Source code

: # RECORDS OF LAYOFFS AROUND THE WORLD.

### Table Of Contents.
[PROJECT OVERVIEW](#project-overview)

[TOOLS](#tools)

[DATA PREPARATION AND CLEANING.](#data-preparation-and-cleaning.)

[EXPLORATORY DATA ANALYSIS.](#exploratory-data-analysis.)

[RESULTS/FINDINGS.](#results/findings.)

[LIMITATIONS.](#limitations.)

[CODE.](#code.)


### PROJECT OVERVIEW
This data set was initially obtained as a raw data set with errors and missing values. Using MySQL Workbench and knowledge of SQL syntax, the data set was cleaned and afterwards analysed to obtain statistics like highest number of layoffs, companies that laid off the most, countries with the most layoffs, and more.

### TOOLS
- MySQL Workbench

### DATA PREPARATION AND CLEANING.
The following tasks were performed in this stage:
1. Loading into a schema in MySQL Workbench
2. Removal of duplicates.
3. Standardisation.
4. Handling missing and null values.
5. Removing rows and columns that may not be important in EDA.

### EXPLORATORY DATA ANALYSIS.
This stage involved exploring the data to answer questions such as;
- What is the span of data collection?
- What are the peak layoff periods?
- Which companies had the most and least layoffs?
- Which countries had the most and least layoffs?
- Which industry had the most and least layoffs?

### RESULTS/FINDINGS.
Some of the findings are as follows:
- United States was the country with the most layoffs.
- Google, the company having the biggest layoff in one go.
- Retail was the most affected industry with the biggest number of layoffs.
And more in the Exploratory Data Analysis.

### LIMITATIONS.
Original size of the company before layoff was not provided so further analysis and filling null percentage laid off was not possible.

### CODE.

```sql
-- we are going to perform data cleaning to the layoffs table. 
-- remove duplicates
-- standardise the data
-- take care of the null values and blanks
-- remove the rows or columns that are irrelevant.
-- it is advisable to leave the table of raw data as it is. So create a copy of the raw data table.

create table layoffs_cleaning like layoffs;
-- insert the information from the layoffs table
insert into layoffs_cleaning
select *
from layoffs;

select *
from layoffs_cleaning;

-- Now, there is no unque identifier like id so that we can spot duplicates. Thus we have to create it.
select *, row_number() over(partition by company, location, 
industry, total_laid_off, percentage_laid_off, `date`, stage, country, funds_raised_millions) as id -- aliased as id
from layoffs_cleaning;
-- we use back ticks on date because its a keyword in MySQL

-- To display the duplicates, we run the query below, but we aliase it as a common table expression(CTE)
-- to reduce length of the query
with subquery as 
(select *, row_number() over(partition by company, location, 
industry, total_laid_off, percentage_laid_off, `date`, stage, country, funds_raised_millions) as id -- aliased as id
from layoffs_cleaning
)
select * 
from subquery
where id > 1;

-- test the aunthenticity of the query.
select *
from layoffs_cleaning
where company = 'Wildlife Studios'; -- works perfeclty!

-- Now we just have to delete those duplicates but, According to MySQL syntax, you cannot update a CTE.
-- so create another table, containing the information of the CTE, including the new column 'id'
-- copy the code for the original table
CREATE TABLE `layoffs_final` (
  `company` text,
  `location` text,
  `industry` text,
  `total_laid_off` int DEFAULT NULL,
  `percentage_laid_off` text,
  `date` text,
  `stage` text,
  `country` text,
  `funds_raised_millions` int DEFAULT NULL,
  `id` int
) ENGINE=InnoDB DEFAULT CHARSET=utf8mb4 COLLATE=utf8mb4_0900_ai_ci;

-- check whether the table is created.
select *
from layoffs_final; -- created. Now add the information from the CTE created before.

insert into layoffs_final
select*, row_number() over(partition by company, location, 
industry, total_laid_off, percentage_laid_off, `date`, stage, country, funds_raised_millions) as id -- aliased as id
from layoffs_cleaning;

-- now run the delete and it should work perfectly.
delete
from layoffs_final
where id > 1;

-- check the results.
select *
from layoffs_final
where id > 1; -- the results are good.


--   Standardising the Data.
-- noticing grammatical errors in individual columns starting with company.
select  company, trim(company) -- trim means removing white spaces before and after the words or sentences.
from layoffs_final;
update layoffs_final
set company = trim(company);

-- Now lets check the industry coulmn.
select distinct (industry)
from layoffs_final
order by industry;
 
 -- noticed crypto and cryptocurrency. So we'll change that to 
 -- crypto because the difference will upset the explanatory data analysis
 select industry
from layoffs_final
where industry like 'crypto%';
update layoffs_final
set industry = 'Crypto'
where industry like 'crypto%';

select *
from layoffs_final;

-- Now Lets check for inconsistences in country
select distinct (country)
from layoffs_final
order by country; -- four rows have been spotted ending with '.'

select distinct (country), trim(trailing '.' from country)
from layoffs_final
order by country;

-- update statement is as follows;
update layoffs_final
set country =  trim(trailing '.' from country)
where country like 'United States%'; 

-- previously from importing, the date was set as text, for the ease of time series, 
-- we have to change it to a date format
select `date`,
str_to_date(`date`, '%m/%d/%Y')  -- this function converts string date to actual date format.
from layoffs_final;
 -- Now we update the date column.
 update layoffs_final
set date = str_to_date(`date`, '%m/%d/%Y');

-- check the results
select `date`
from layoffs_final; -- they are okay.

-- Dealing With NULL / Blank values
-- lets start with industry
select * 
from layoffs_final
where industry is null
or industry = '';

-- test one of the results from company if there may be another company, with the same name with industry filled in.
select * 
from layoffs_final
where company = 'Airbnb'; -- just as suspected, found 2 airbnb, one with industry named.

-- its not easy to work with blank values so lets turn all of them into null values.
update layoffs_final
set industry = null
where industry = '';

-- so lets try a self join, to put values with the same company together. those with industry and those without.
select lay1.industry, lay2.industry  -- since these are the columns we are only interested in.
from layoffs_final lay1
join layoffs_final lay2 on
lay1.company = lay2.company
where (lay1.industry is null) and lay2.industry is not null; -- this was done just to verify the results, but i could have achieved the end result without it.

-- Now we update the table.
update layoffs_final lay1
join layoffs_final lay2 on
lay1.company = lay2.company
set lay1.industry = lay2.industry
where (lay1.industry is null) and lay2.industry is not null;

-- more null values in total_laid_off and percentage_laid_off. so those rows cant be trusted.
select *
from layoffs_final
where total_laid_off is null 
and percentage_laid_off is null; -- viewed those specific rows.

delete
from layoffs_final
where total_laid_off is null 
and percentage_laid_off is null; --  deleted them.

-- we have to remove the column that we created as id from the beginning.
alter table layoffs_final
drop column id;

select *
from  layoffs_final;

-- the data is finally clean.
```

::::::::::

[Goal of the exercise]:
The full listing above is to be given again exactly.

[Output below]:
Source code

: # RECORDS OF LAYOFFS AROUND THE WORLD.

### Table Of Contents.
[PROJECT OVERVIEW](#project-overview)

[TOOLS](#tools)

[DATA PREPARATION AND CLEANING.](#data-preparation-and-cleaning.)

[EXPLORATORY DATA ANALYSIS.](#exploratory-data-analysis.)

[RESULTS/FINDINGS.](#results/findings.)

[LIMITATIONS.](#limitations.)

[CODE.](#code.)


### PROJECT OVERVIEW
This data set was initially obtained as a raw data set with errors and missing values. Using MySQL Workbench and knowledge of SQL syntax, the data set was cleaned and afterwards analysed to obtain statistics like highest number of layoffs, companies that laid off the most, countries with the most layoffs, and more.

### TOOLS
- MySQL Workbench

### DATA PREPARATION AND CLEANING.
The following tasks were performed in this stage:
1. Loading into a schema in MySQL Workbench
2. Removal of duplicates.
3. Standardisation.
4. Handling missing and null values.
5. Removing rows and columns that may not be important in EDA.

### EXPLORATORY DATA ANALYSIS.
This stage involved exploring the data to answer questions such as;
- What is the span of data collection?
- What are the peak layoff periods?
- Which companies had the most and least layoffs?
- Which countries had the most and least layoffs?
- Which industry had the most and least layoffs?

### RESULTS/FINDINGS.
Some of the findings are as follows:
- United States was the country with the most layoffs.
- Google, the company having the biggest layoff in one go.
- Retail was the most affected industry with the biggest number of layoffs.
And more in the Exploratory Data Analysis.

### LIMITATIONS.
Original size of the company before layoff was not provided so further analysis and filling null percentage laid off was not possible.

### CODE.

```sql
-- we are going to perform data cleaning to the layoffs table. 
-- remove duplicates
-- standardise the data
-- take care of the null values and blanks
-- remove the rows or columns that are irrelevant.
-- it is advisable to leave the table of raw data as it is. So create a copy of the raw data table.

create table layoffs_cleaning like layoffs;
-- insert the information from the layoffs table
insert into layoffs_cleaning
select *
from layoffs;

select *
from layoffs_cleaning;

-- Now, there is no unque identifier like id so that we can spot duplicates. Thus we have to create it.
select *, row_number() over(partition by company, location, 
industry, total_laid_off, percentage_laid_off, `date`, stage, country, funds_raised_millions) as id -- aliased as id
from layoffs_cleaning;
-- we use back ticks on date because its a keyword in MySQL

-- To display the duplicates, we run the query below, but we aliase it as a common table expression(CTE)
-- to reduce length of the query
with subquery as 
(select *, row_number() over(partition by company, location, 
industry, total_laid_off, percentage_laid_off, `date`, stage, country, funds_raised_millions) as id -- aliased as id
from layoffs_cleaning
)
select * 
from subquery
where id > 1;

-- test the aunthenticity of the query.
select *
from layoffs_cleaning
where company = 'Wildlife Studios'; -- works perfeclty!

-- Now we just have to delete those duplicates but, According to MySQL syntax, you cannot update a CTE.
-- so create another table, containing the information of the CTE, including the new column 'id'
-- copy the code for the original table
CREATE TABLE `layoffs_final` (
  `company` text,
  `location` text,
  `industry` text,
  `total_laid_off` int DEFAULT NULL,
  `percentage_laid_off` text,
  `date` text,
  `stage` text,
  `country` text,
  `funds_raised_millions` int DEFAULT NULL,
  `id` int
) ENGINE=InnoDB DEFAULT CHARSET=utf8mb4 COLLATE=utf8mb4_0900_ai_ci;

-- check whether the table is created.
select *
from layoffs_final; -- created. Now add the information from the CTE created before.

insert into layoffs_final
select*, row_number() over(partition by company, location, 
industry, total_laid_off, percentage_laid_off, `date`, stage, country, funds_raised_millions) as id -- aliased as id
from layoffs_cleaning;

-- now run the delete and it should work perfectly.
delete
from layoffs_final
where id > 1;

-- check the results.
select *
from layoffs_final
where id > 1; -- the results are good.


--   Standardising the Data.
-- noticing grammatical errors in individual columns starting with company.
select  company, trim(company) -- trim means removing white spaces before and after the words or sentences.
from layoffs_final;
update layoffs_final
set company = trim(company);

-- Now lets check the industry coulmn.
select distinct (industry)
from layoffs_final
order by industry;
 
 -- noticed crypto and cryptocurrency. So we'll change that to 
 -- crypto because the difference will upset the explanatory data analysis
 select industry
from layoffs_final
where industry like 'crypto%';
update layoffs_final
set industry = 'Crypto'
where industry like 'crypto%';

select *
from layoffs_final;

-- Now Lets check for inconsistences in country
select distinct (country)
from layoffs_final
order by country; -- four rows have been spotted ending with '.'

select distinct (country), trim(trailing '.' from country)
from layoffs_final
order by country;

-- update statement is as follows;
update layoffs_final
set country =  trim(trailing '.' from country)
where country like 'United States%'; 

-- previously from importing, the date was set as text, for the ease of time series, 
-- we have to change it to a date format
select `date`,
str_to_date(`date`, '%m/%d/%Y')  -- this function converts string date to actual date format.
from layoffs_final;
 -- Now we update the date column.
 update layoffs_final
set date = str_to_date(`date`, '%m/%d/%Y');

-- check the results
select `date`
from layoffs_final; -- they are okay.

-- Dealing With NULL / Blank values
-- lets start with industry
select * 
from layoffs_final
where industry is null
or industry = '';

-- test one of the results from company if there may be another company, with the same name with industry filled in.
select * 
from layoffs_final
where company = 'Airbnb'; -- just as suspected, found 2 airbnb, one with industry named.

-- its not easy to work with blank values so lets turn all of them into null values.
update layoffs_final
set industry = null
where industry = '';

-- so lets try a self join, to put values with the same company together. those with industry and those without.
select lay1.industry, lay2.industry  -- since these are the columns we are only interested in.
from layoffs_final lay1
join layoffs_final lay2 on
lay1.company = lay2.company
where (lay1.industry is null) and lay2.industry is not null; -- this was done just to verify the results, but i could have achieved the end result without it.

-- Now we update the table.
update layoffs_final lay1
join layoffs_final lay2 on
lay1.company = lay2.company
set lay1.industry = lay2.industry
where (lay1.industry is null) and lay2.industry is not null;

-- more null values in total_laid_off and percentage_laid_off. so those rows cant be trusted.
select *
from layoffs_final
where total_laid_off is null 
and percentage_laid_off is null; -- viewed those specific rows.

delete
from layoffs_final
where total_laid_off is null 
and percentage_laid_off is null; --  deleted them.

-- we have to remove the column that we created as id from the beginning.
alter table layoffs_final
drop column id;

select *
from  layoffs_final;

-- the data is finally clean.
```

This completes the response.